In overnight e-CBOT trading, July corn fell 1/2 cent to US$2.47 1/4 per bushel and December also slipped 1/2 cent to US$2.73.
The market should continue to follow the recent trend of weak long liquidation, a commission house analyst said.
July corn has declined 11 3/4 cents since last Friday's close.
The outside markets are lower and the dollar is higher, which could limit the upside; however the market could see the start of some position evening before the U.S. Department of Agriculture supply and demand reports this Friday, a floor source said.
The average of 14 analysts surveyed by Dow Jones Newswires estimates 2005-06 corn ending stocks at 2.204 billion bushels, 22 million lower than estimated by the USDA in May.
The average analyst estimate of 2006-07 corn ending stocks is 1.221 billion bushels, 80 million bushels above the 1.141 billion the USDA projected in May.
Near term weather forecasts remain conducive to crop development and are also likely to keep a lid on prices, a floor trader said.
In the western U.S. Midwest, mainly favorable weather for developing corn during the next 10 days is expected, with hotter weather confined t the western sections of the region, DTN Meteorologix Weather said
In the eastern U.S. Midwest, corn and soybean development will benefit from warmer temperatures and scattered rainfall over the next 10 days, DTN Meteorologix Weather said.
Cash corn basis bids were unchanged to mostly higher Wednesday.
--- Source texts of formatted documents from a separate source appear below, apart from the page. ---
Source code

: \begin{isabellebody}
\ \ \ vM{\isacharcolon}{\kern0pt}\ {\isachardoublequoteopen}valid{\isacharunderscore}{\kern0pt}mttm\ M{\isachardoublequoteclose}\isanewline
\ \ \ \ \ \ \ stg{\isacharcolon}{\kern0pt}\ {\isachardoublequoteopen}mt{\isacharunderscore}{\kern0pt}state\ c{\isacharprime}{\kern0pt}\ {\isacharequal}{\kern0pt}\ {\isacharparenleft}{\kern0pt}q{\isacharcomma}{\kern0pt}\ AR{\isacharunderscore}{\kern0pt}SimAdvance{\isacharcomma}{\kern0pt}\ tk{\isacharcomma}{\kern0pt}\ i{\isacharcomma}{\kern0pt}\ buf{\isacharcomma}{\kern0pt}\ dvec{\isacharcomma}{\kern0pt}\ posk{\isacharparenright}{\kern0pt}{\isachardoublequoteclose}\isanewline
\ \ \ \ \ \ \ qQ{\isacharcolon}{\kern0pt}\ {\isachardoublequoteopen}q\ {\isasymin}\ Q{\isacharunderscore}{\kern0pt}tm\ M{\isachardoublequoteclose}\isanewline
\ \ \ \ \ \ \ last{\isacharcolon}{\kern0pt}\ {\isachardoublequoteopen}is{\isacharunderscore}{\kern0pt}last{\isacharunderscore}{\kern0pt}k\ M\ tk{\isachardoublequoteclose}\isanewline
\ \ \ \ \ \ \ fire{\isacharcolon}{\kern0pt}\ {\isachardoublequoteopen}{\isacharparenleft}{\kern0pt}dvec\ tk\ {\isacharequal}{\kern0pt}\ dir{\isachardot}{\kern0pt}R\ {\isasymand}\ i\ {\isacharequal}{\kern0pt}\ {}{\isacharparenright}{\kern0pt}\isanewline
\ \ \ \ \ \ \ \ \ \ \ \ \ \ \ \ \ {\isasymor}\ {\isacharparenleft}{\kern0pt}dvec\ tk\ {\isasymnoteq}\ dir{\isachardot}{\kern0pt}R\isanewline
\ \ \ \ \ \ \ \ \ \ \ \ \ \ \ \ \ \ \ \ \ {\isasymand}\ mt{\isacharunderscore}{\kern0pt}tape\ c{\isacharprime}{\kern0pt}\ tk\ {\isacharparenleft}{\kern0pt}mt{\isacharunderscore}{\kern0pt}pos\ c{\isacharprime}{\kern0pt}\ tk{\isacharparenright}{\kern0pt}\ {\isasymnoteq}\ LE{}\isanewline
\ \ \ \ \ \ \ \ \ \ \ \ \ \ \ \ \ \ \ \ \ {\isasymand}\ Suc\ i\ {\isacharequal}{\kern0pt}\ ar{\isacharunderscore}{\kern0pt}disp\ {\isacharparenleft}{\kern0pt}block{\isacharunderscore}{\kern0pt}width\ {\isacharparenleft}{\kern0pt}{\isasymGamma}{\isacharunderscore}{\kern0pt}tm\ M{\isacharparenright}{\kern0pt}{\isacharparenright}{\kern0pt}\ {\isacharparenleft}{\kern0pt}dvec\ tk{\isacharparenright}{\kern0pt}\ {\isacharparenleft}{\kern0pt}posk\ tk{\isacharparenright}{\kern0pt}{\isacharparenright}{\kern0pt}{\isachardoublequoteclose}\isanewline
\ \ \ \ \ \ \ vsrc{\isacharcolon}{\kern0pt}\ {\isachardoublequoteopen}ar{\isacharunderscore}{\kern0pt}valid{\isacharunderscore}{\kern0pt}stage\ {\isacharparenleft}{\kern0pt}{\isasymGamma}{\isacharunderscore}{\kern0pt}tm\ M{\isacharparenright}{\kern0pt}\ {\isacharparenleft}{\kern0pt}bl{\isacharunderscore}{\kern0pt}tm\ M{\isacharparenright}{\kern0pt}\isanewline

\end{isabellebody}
Central Illinois was unchanged at 11 cents under the July future.
On technical charts, July corn prices are now at the bottom of a choppy trading range bound by the May high of US$2.63 1/2 and Tuesday's low of US$2.47 1/2, a technical analyst said. The direction in which prices break out of this range is likely to be the direction of the next major move in prices, the analyst noted. He sees first resistance for July corn at US$2.50 and then at US$2.51. First support is pegged at US$2.47 1/2 and then at US$2.45.
In other corn news, the USDA announced a sale of 108,712 metric tonnes of corn to Japan for the 2005-06 marketing year.
Cash corn prices in China rose in the week ended Wednesday on increasing feed demand and industrial use, analysts said.
Corn futures on China's Dalian Commodities Exchange ended slightly lower with the March 2007 contract slipping RMB/9 to RMB1,506/tonne.